The NHL sued insurers including TIG Insurance, Chubb and Zurich last year, alleging a refusal to fund fees stemming from litigation over retired hockey players' claims that they endured long-term injuries.  The suit seeks damages and interest for an alleged breach of duty under policies dating back to 1974.  The suit says only about 25% of fee requests have been paid.

The defendant insurers dispute liability and, in a 2021 motion, some claim that "Skadden and Proskauer's fees and expenses for the underlying litigation were, in large part, unreasonable and unnecessary."  In a later filing, they say fees and expenses have thus far totaled $92 million.  The law firms counter that the insurers are using a meritless disqualification bid as a "ploy" to further their effort to angle for a "lowball" settlement.
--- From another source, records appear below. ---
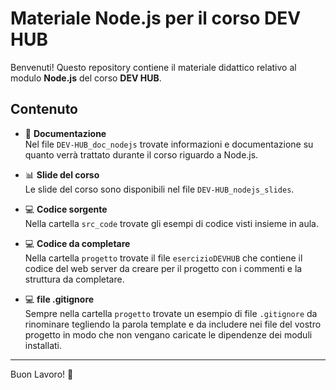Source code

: # Materiale Node.js per il corso DEV HUB

Benvenuti! Questo repository contiene il materiale didattico relativo al modulo **Node.js** del corso **DEV HUB**.

## Contenuto

- 📄 **Documentazione**  
  Nel file `DEV-HUB_doc_nodejs` trovate informazioni e documentazione su quanto verrà trattato durante il corso riguardo a Node.js.

- 📊 **Slide del corso**  
  Le slide del corso sono disponibili nel file `DEV-HUB_nodejs_slides`.

- 💻 **Codice sorgente**  
  Nella cartella `src_code` trovate gli esempi di codice visti insieme in aula.

- 💻 **Codice da completare**  
  Nella cartella `progetto` trovate il file `esercizioDEVHUB` che contiene il codice del web server da creare per il progetto con i commenti e la struttura da completare.

- 💻 **file .gitignore**  
  Sempre nella cartella `progetto` trovate un esempio di file `.gitignore` da rinominare tegliendo la parola template e da includere nei file del vostro progetto in modo che non vengano caricate le dipendenze dei moduli installati.

---

Buon Lavoro! 🚀
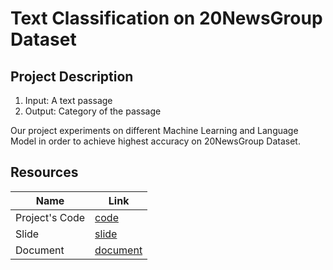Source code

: # Text Classification on 20NewsGroup Dataset

## Project Description

1. Input: A text passage
2. Output: Category of the passage

Our project experiments on different Machine Learning and Language Model in order to achieve highest accuracy on 20NewsGroup Dataset.

## Resources

| Name | Link |
|---|---|
| Project's Code |[code](./code/) |
| Slide | [slide](https://docs.google.com/presentation/d/1I6w15hKAPszyyQ7-tzf4lG_pQmqBkfhsVkk8jWZF27Y/edit#slide=id.g8bca512db4_0_3163) |
| Document | [document](https://docs.google.com/document/d/12OCaxr8JycGn2aH5Ue2RhdMttfoxHJl1Mpnqa7G6Pnw/edit#heading=h.lun9d5uxb14x) |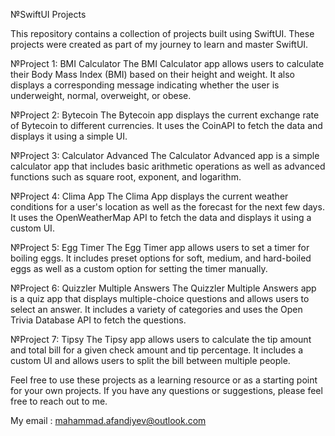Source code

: №SwiftUI Projects

This repository contains a collection of projects built using SwiftUI. These projects were created as part of my journey to learn and master SwiftUI.

№Project 1: BMI Calculator
The BMI Calculator app allows users to calculate their Body Mass Index (BMI) based on their height and weight. It also displays a corresponding message indicating whether the user is underweight, normal, overweight, or obese.

№Project 2: Bytecoin
The Bytecoin app displays the current exchange rate of Bytecoin to different currencies. It uses the CoinAPI to fetch the data and displays it using a simple UI.

№Project 3: Calculator Advanced
The Calculator Advanced app is a simple calculator app that includes basic arithmetic operations as well as advanced functions such as square root, exponent, and logarithm.

№Project 4: Clima App
The Clima App displays the current weather conditions for a user's location as well as the forecast for the next few days. It uses the OpenWeatherMap API to fetch the data and displays it using a custom UI.

№Project 5: Egg Timer
The Egg Timer app allows users to set a timer for boiling eggs. It includes preset options for soft, medium, and hard-boiled eggs as well as a custom option for setting the timer manually.

№Project 6: Quizzler Multiple Answers
The Quizzler Multiple Answers app is a quiz app that displays multiple-choice questions and allows users to select an answer. It includes a variety of categories and uses the Open Trivia Database API to fetch the questions.

№Project 7: Tipsy
The Tipsy app allows users to calculate the tip amount and total bill for a given check amount and tip percentage. It includes a custom UI and allows users to split the bill between multiple people.

Feel free to use these projects as a learning resource or as a starting point for your own projects. If you have any questions or suggestions, please feel free to reach out to me.

My email : mahammad.afandiyev@outlook.com
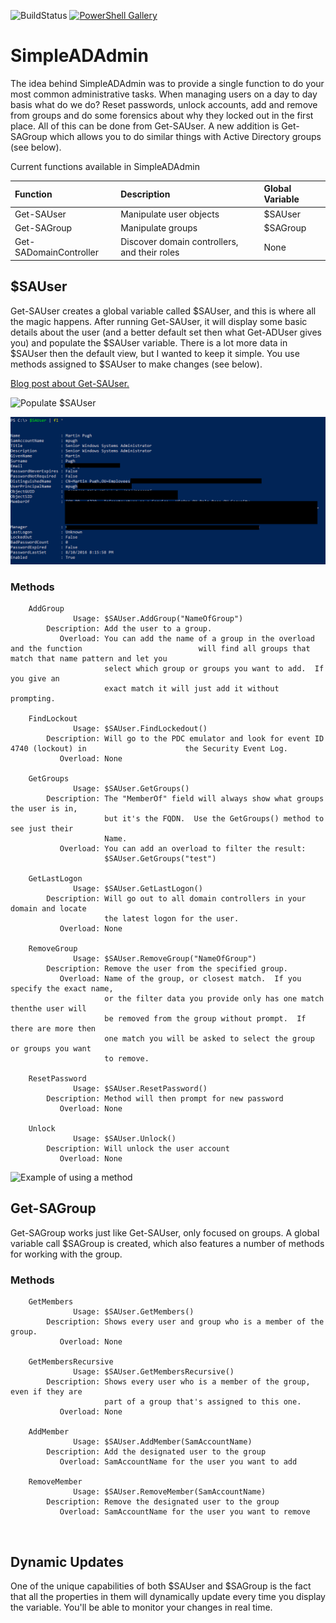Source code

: ![BuildStatus](https://ci.appveyor.com/api/projects/status/e5wk05bj6yy3pymf?svg=true) [![PowerShell Gallery](https://img.shields.io/powershellgallery/dt/SimpleADAdmin.svg?style=plastic)](https://www.powershellgallery.com/packages/SimpleADAdmin)

# SimpleADAdmin
The idea behind SimpleADAdmin was to provide a single function to do your most common administrative tasks.  When managing users on a day to day basis what do we do?  Reset passwords, unlock accounts, add and remove from groups and do some forensics about why they locked out in the first place.  All of this can be done from Get-SAUser.  A new addition is Get-SAGroup which allows you to do similar things with Active Directory groups (see below).

Current functions available in SimpleADAdmin

| Function | Description | Global Variable |
| :-------- | :----------- | :--------------- |
| Get-SAUser | Manipulate user objects | $SAUser |
| Get-SAGroup | Manipulate groups | $SAGroup |
| Get-SADomainController | Discover domain controllers, and their roles | None |



## $SAUser
Get-SAUser creates a global variable called $SAUser, and this is where all the magic happens.  After running Get-SAUser, it will display some basic details about the user (and a better default set then what Get-ADUser gives you) and populate the $SAUser variable.  There is a lot more data in $SAUser then the default view, but I wanted to keep it simple.  You use methods assigned to $SAUser to make changes (see below).

[Blog post about Get-SAUser.](https://thesurlyadmin.com/2016/08/11/simple-day-to-day-administration/)

![Populate $SAUser](/media/Get-SAUser1.png)

![All $SAUser properties](/media/Get-SAUser2.png)

### Methods
        AddGroup
                  Usage: $SAUser.AddGroup("NameOfGroup")
            Description: Add the user to a group.
               Overload: You can add the name of a group in the overload and the function     					   will find all groups that match that name pattern and let you 
                         select which group or groups you want to add.  If you give an 
                         exact match it will just add it without prompting.
    
        FindLockout
                  Usage: $SAUser.FindLockedout()
            Description: Will go to the PDC emulator and look for event ID 4740 (lockout) in                      the Security Event Log. 
               Overload: None
    
        GetGroups
                  Usage: $SAUser.GetGroups()
            Description: The "MemberOf" field will always show what groups the user is in,
                         but it's the FQDN.  Use the GetGroups() method to see just their
                         Name.
               Overload: You can add an overload to filter the result:
                         $SAUser.GetGroups("test")
    
        GetLastLogon
                  Usage: $SAUser.GetLastLogon()
            Description: Will go out to all domain controllers in your domain and locate 
                         the latest logon for the user.
               Overload: None
    
        RemoveGroup
                  Usage: $SAUser.RemoveGroup("NameOfGroup")
            Description: Remove the user from the specified group. 
               Overload: Name of the group, or closest match.  If you specify the exact name,
                         or the filter data you provide only has one match thenthe user will
                         be removed from the group without prompt.  If there are more then
                         one match you will be asked to select the group or groups you want
                         to remove.
    
        ResetPassword
                  Usage: $SAUser.ResetPassword()
            Description: Method will then prompt for new password
               Overload: None
    
        Unlock
                  Usage: $SAUser.Unlock()
            Description: Will unlock the user account
               Overload: None

![Example of using a method](/media/Get-SAUser3.png)


## Get-SAGroup
Get-SAGroup works just like Get-SAUser, only focused on groups.  A global variable call $SAGroup is created, which also features a number of methods for working with the group.

### Methods
        GetMembers
                  Usage: $SAUser.GetMembers()
            Description: Shows every user and group who is a member of the group.
               Overload: None
    
        GetMembersRecursive
                  Usage: $SAUser.GetMembersRecursive()
            Description: Shows every user who is a member of the group, even if they are 
                         part of a group that's assigned to this one. 
               Overload: None
    
        AddMember
                  Usage: $SAUser.AddMember(SamAccountName)
            Description: Add the designated user to the group
               Overload: SamAccountName for the user you want to add
    
        RemoveMember
                  Usage: $SAUser.RemoveMember(SamAccountName)
            Description: Remove the designated user to the group
               Overload: SamAccountName for the user you want to remove


​			   
## Dynamic Updates
One of the unique capabilities of both $SAUser and $SAGroup is the fact that all the properties in them will dynamically update every time you display the variable.  You'll be able to monitor your changes in real time.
During brief argument counsel for the insurers, Andrew Poplinger, said the firms are unable to be "objective" about their own billing practices.  Counsel for Skadden, Lawrence Spiegel, said insurers are engaging in "gamesmanship," with a "borderline frivolous" motion.

Judge Crane rejected the insurers' contention that lawyers from the firms cannot be permitted to act as witnesses in a case that centers on "reasonableness and necessity of their own legal fees."  The judge found not only that the NHL has waived the conflict, but also that different groups of lawyers will be at work on the fee case than were at work in the underlying concussion litigation.  "You're just going to add more fees if we switch it up now," Judge Crane also observed.